El presidente Donald Trump ha perdido la paciencia con el régimen cubano y ha comenzado a presionar a sus asesores para que expliquen por qué meses de intensa presión estadounidense no han logrado provocar su colapso.
Así lo reveló este lunes NBC News, citando como fuentes a dos funcionarios del gobierno, un exfuncionario y tres personas familiarizadas con las conversaciones.
A pesar de que funcionarios de la Casa Blanca creen que el régimen podría caer antes de que termine 2026 sin necesidad de una intervención militar, Trump considera ese plazo demasiado largo y exige resultados más rápidos, según el citado medio.
Ante la creciente frustración del mandatario, el Pentágono ha comenzado a actualizar y acelerar planes de contingencia para una posible acción militar contra Cuba, aunque fuentes citadas por la AP indicaron el pasado jueves que no hay ninguna acción militar inminente.
La estrategia de presión máxima de la administración Trump acumula más de 240 sanciones desde enero de 2026, un embargo petrolero efectivo que ha reducido las importaciones de combustible cubanas entre un 80 y 90%, y la interceptación de al menos siete tanqueros en aguas internacionales.
El pasado miércoles, el secretario de Estado Marco Rubio anunció un nuevo paquete de sanciones que apunta directamente al corazón económico del régimen: el conglomerado militar GAESA, que controla entre el 40 y 70% de la economía formal cubana, su presidenta Ania Guillermina Lastres Morera, y la empresa minera estatal Moa Nickel S.A., una empresa conjunta con la canadiense Sherritt International.
«Estas sanciones son parte de la campaña integral de la administración Trump para abordar las urgentes amenazas a la seguridad nacional que plantea el régimen comunista de Cuba», declaró Rubio al anunciar las medidas.
Rubio describió a GAESA como «el corazón del sistema comunista cleptócrata de Cuba», con activos ilícitos estimados en entre 18,000 y 20,000 millones de dólares en cuentas en el exterior.
Las empresas extranjeras tienen hasta el 5 de junio para cerrar operaciones con GAESA bajo amenaza de sanciones secundarias. Sherritt International ya suspendió operaciones en Cuba, repatrió a sus empleados y vio caer sus acciones un 30%.
Washington también ofreció a La Habana decenas de millones en ayuda humanitaria, acceso gratuito a Starlink por dos años para todos los cubanos, y asistencia agrícola e infraestructura a cambio de reformas políticas y económicas. El régimen rechazó la oferta, según confirmó la Casa Blanca.

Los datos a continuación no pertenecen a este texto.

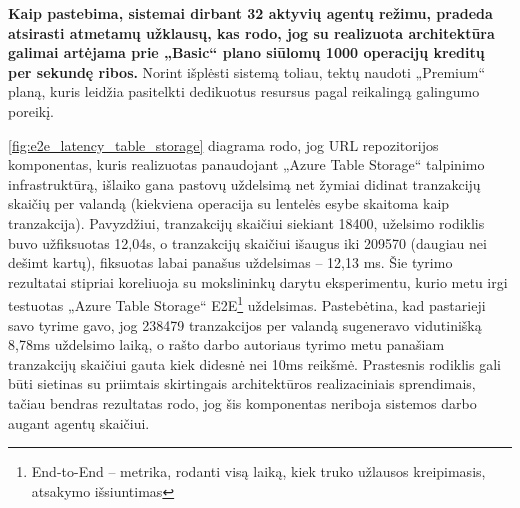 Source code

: \textbf{Kaip pastebima, sistemai dirbant 32 aktyvių agentų režimu, pradeda atsirasti atmetamų užklausų, kas rodo, jog su realizuota architektūra galimai artėjama prie „Basic“ plano siūlomų 1000 operacijų kreditų per sekundę ribos.} Norint išplėsti sistemą toliau, tektų naudoti „Premium“ planą, kuris leidžia pasitelkti dedikuotus resursus pagal reikalingą galingumo poreikį.

\pagebreak


\ref{fig:e2e_latency_table_storage} diagrama rodo, jog URL repozitorijos komponentas, kuris realizuotas panaudojant „Azure Table Storage“ talpinimo infrastruktūrą, išlaiko gana pastovų uždelsimą net žymiai didinat tranzakcijų skaičių per valandą (kiekviena operacija su lentelės esybe skaitoma kaip tranzakcija). Pavyzdžiui, tranzakcijų skaičiui siekiant 18400, uželsimo rodiklis buvo užfiksuotas 12,04s, o tranzakcijų skaičiui išaugus iki 209570 (daugiau nei dešimt kartų), fiksuotas labai panašus uždelsimas -- 12,13 ms. Šie tyrimo rezultatai stipriai koreliuoja su \cite{MercedCloudBasedWebCrawler} mokslininkų darytu eksperimentu, kurio metu irgi testuotas „Azure Table Storage“ E2E\footnote{End-to-End -- metrika, rodanti visą laiką, kiek truko užlausos kreipimasis, atsakymo išsiuntimas} uždelsimas. Pastebėtina, kad pastarieji savo tyrime gavo, jog 238479 tranzakcijos per valandą sugeneravo vidutinišką 8,78ms uždelsimo laiką, o rašto darbo autoriaus tyrimo metu panašiam tranzakcijų skaičiui gauta kiek didesnė nei 10ms reikšmė. Prastesnis rodiklis gali būti sietinas su priimtais skirtingais architektūros realizaciniais sprendimais, tačiau bendras rezultatas rodo, jog šis komponentas neriboja sistemos darbo augant agentų skaičiui.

El canciller cubano Bruno Rodríguez Parrilla respondió con una advertencia directa en una entrevista con ABC News: «Parece que el gobierno de EE.UU. ha elegido un camino peligroso, un camino que podría llevar a consecuencias inimaginables, a una catástrofe humanitaria, a un genocidio, a la pérdida de vidas cubanas y de jóvenes estadounidenses, podría también llevar a un baño de sangre en Cuba».

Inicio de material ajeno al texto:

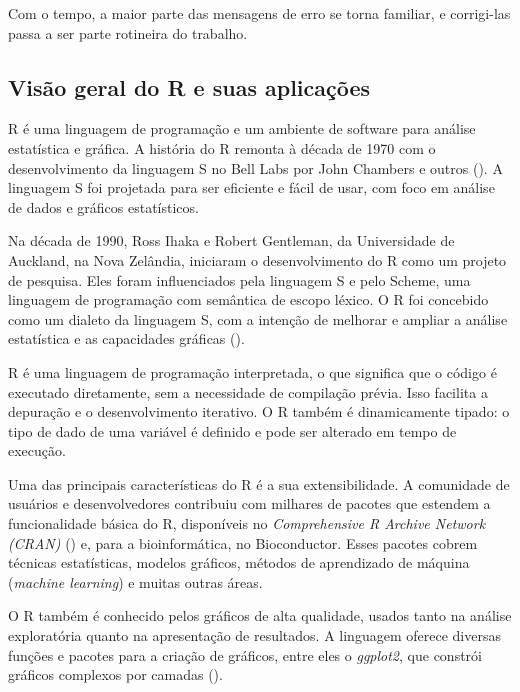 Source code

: \documentclass[
]{book}
\begin{document}
Com o tempo, a maior parte das mensagens de erro se torna familiar, e corrigi-las passa a ser parte rotineira do trabalho.

\subsection{Visão geral do R e suas aplicações}\label{visuxe3o-geral-do-r-e-suas-aplicauxe7uxf5es}

R é uma linguagem de programação e um ambiente de software para análise estatística e gráfica. A história do R remonta à década de 1970 com o desenvolvimento da linguagem S no Bell Labs por John Chambers e outros (). A linguagem S foi projetada para ser eficiente e fácil de usar, com foco em análise de dados e gráficos estatísticos.

Na década de 1990, Ross Ihaka e Robert Gentleman, da Universidade de Auckland, na Nova Zelândia, iniciaram o desenvolvimento do R como um projeto de pesquisa. Eles foram influenciados pela linguagem S e pelo Scheme, uma linguagem de programação com semântica de escopo léxico. O R foi concebido como um dialeto da linguagem S, com a intenção de melhorar e ampliar a análise estatística e as capacidades gráficas ().

R é uma linguagem de programação interpretada, o que significa que o código é executado diretamente, sem a necessidade de compilação prévia. Isso facilita a depuração e o desenvolvimento iterativo. O R também é dinamicamente tipado: o tipo de dado de uma variável é definido e pode ser alterado em tempo de execução.

Uma das principais características do R é a sua extensibilidade. A comunidade de usuários e desenvolvedores contribuiu com milhares de pacotes que estendem a funcionalidade básica do R, disponíveis no \emph{Comprehensive R Archive Network (CRAN)} () e, para a bioinformática, no Bioconductor. Esses pacotes cobrem técnicas estatísticas, modelos gráficos, métodos de aprendizado de máquina (\emph{machine learning}) e muitas outras áreas.

O R também é conhecido pelos gráficos de alta qualidade, usados tanto na análise exploratória quanto na apresentação de resultados. A linguagem oferece diversas funções e pacotes para a criação de gráficos, entre eles o \emph{ggplot2}, que constrói gráficos complexos por camadas ().
\end{document}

Rodríguez afirmó que no ha habido «progreso» en las conversaciones entre ambos países y que los temas relacionados con el sistema político cubano «no están sobre la mesa».

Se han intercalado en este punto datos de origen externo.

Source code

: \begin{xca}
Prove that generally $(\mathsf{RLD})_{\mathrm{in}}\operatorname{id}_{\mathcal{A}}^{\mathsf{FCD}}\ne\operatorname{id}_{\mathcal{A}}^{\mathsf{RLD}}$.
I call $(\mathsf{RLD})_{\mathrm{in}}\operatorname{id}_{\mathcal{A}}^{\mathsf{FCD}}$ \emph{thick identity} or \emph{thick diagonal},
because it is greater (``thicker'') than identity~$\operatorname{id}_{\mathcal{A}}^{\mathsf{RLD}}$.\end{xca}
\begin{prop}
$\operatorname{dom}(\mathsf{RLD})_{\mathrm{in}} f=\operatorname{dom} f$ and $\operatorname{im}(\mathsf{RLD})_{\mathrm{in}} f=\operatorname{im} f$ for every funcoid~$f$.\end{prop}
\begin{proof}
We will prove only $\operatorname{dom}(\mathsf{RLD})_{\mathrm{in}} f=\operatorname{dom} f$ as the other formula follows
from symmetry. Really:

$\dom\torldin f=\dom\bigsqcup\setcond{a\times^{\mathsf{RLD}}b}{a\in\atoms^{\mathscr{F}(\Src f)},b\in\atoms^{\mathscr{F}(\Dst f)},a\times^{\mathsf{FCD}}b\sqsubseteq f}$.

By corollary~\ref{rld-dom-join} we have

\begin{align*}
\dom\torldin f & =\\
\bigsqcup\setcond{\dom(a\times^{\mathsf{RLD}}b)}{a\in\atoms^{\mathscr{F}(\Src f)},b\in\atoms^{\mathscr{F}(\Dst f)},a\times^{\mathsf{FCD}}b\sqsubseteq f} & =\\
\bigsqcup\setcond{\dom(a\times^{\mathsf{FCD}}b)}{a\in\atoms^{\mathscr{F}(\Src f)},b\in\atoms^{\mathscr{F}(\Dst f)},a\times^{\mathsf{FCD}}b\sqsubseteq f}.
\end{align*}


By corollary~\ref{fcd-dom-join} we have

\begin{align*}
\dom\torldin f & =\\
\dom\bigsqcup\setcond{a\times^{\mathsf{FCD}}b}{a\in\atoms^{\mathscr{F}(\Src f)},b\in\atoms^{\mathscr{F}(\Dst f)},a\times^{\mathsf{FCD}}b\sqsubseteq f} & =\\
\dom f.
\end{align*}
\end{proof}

El régimen enfrenta esta presión en medio de su peor crisis en tres décadas: apagones de hasta 25 horas diarias en más del 55% del territorio y una proyección de contracción del PIB del 7,2% para 2026.
El propio Trump resumió su postura el 30 de marzo: «Cuba está acabada. Tienen un mal liderazgo, muy malo y corrupto... Cuba va a ser la próxima. Es un desastre, un país fallido. Fracasará dentro de muy poco y estaremos ahí para ayudar».
Mientras tanto, el presidente cubano Miguel Díaz-Canel ha respondido a cada presión con la misma frase: «Rendirse no es parte de nuestro vocabulario».